Re: How best to extract digits from a string?
Re: How best to extract digits from a string?
- Subject: Re: How best to extract digits from a string?
- From: Paul Skinner <email@hidden>
- Date: Sun, 29 Apr 2001 02:19:48 -0400
on 4/28/01 1:01 PM, Arthur J Knapp wrote:
>
> Date: Fri, 27 Apr 2001 22:35:40 -0400
>
> Subject: Re: How best to extract digits from a string?
>
> From: Paul Skinner <email@hidden>
>
>
> Faster,faster, everybody wants faster. What about linear?
>
> Here's one that's 60 times slower ( .25 seconds on my PB 400 ) but, It will
>
> never get much slower than that. : )
>
>
> Arthur J. Knapp proposed a solution that used TIDs for a possible
>
> speedup on larger strings, but it still iterated based on the length of the
>
> string.
>
>
??? Really ???
No, not really. I just said that. ; )
my bad.
>
The handler "s_contiguous" performed 10 tids-based search-and-replace
>
operations, plus 2 additional "clean-up" operations, to produce a list
>
in which all contiguous runs of number strings were together. The length
>
of the input string wasn't a factor.
>
>
Following the call to s_contiguous, I used an iteration to remove
>
the non-number runs, using the class-delete method. Rather than being
>
based on string-length, it was based on the count of "runs" of certain
>
strings.
>
which dramatically reduces the iterations performed.
>
> ... I also got stack overflow errors using his script with 20000
>
> character strings.
>
>
Right.
>
>
There is a hard-coded upper limit on AppleScript's ability to
>
return a list of more than approximately 4050 items, as the result of
>
a single coercion. All of these will cause an error:
>
>
-- BigStr is a string of 5000 characters:
>
>
every character of BigStr
>
every word of BigStr
>
>
set text item delimtiers to {""}
>
every text item of BigStr
>
yep. And I also hope that this is reported as a bug.
snip
>
> repeat with asciiCode from 0 to 255
>
> if asciiCode < 47 or asciiCode > 58 then
>
> set AppleScript's text item delimiters to ASCII character asciiCode
>
> set theText to every text item of theText
>
> set AppleScript's text item delimiters to ""
>
> set theText to theText as text
>
> end if
>
> end repeat
>
>
Good stuff. :)
>
Thanks! Means a lot coming from you.
But I wasn't satisfied. It was off the cuff and not fully thought out, as
you later point out.
>
I have a few comments, though:
>
>
Your snippet is subject to the same limit that you incurred when you ran
>
my script, ie: if any ascii character, (from 0 to 47 or from 58 to 255),
>
occurs more than around 4060 some times in theText, you will get a stack
>
overflow.
>
yep. I foolishly didn't verify that I was testing both scripts with the same
data.
>
If memory isn't a problem, you can dramatically increase the speed of
>
this script by creating a property containing all of the appropriate
>
characters. The following snippit shows how you can move all of the ascii
>
commands to execute during compile-time, thus increasing run-time speed:
Yes... but I thought of something better.

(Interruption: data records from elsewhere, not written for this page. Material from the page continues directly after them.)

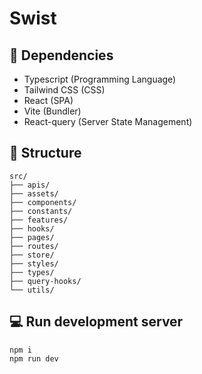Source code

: # Swist

## 🧱 Dependencies

-   Typescript (Programming Language)
-   Tailwind CSS (CSS)
-   React (SPA)
-   Vite (Bundler)
-   React-query (Server State Management)

## 📂 Structure

```
src/
├── apis/
├── assets/
├── components/
├── constants/
├── features/
├── hooks/
├── pages/
├── routes/
├── store/
├── styles/
├── types/
├── query-hooks/
└── utils/
```

## 💻 Run development server

```
npm i
npm run dev
```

I decided to take the input and build a list of the non-numeric
characters that it contains. Then I I do a TID based removal on the input
text using only unique-non-numeric characters,.
This results in the minimum number of iterations that I could arrive at
(10+n) where n is the number of unique-non-numeric characters in the input
text.
--begin script
getNumerals("phone # 1(800)372-1476")
-->"18003721476"
on getNumerals(input)
set digits to "1234567890"
copy input to nonNumbers
repeat with thisnumber in digits
set AppleScript's text item delimiters to thisnumber
set nonNumbers to every text item of nonNumbers as text
end repeat
try
repeat with thischar in nonNumbers
set endTest to item 1 of nonNumbers
set AppleScript's text item delimiters to endTest
set input to every text item of input
set nonNumbers to every text item of nonNumbers
set AppleScript's text item delimiters to ""
set input to input as text
set nonNumbers to nonNumbers as text
end repeat
end try
return input
end getNumerals
--end script
For comparison purposes I timed three versions of this script. Bill
Cheeseman's, Arthur J. Knapp's and mine. This is averaged over 1000 runs.
PB G3 400/AS1.6. Precision timer OSAX.
I can't imagine improving on the speed of Bill's script on a short
string. But I do like the linearity I get.
I love efficiency puzzles like this, otherwise why would I have
spent this much time working on getting digits from a string? Hmmm. maybe I
should test the RegEx solution.
Nahhhh!
"Bill's 0.00304 secs. on 22 chars."
"Arthur's 0.00785 secs. on 22 chars."
"Paul's 0.01158 secs. on 22 chars."
"Bill's 0.0210 secs. on 220 chars."
"Arthur's 0.02403 secs. on 220 chars."
"Paul's 0.01564 secs. on 220 chars."
"Bill's 0.20068 secs. on 2200 chars."
"Arthur's 1.04697 secs. on 2200 chars."
"Paul's 0.04745 secs. on 2200 chars."
--
Paul Skinner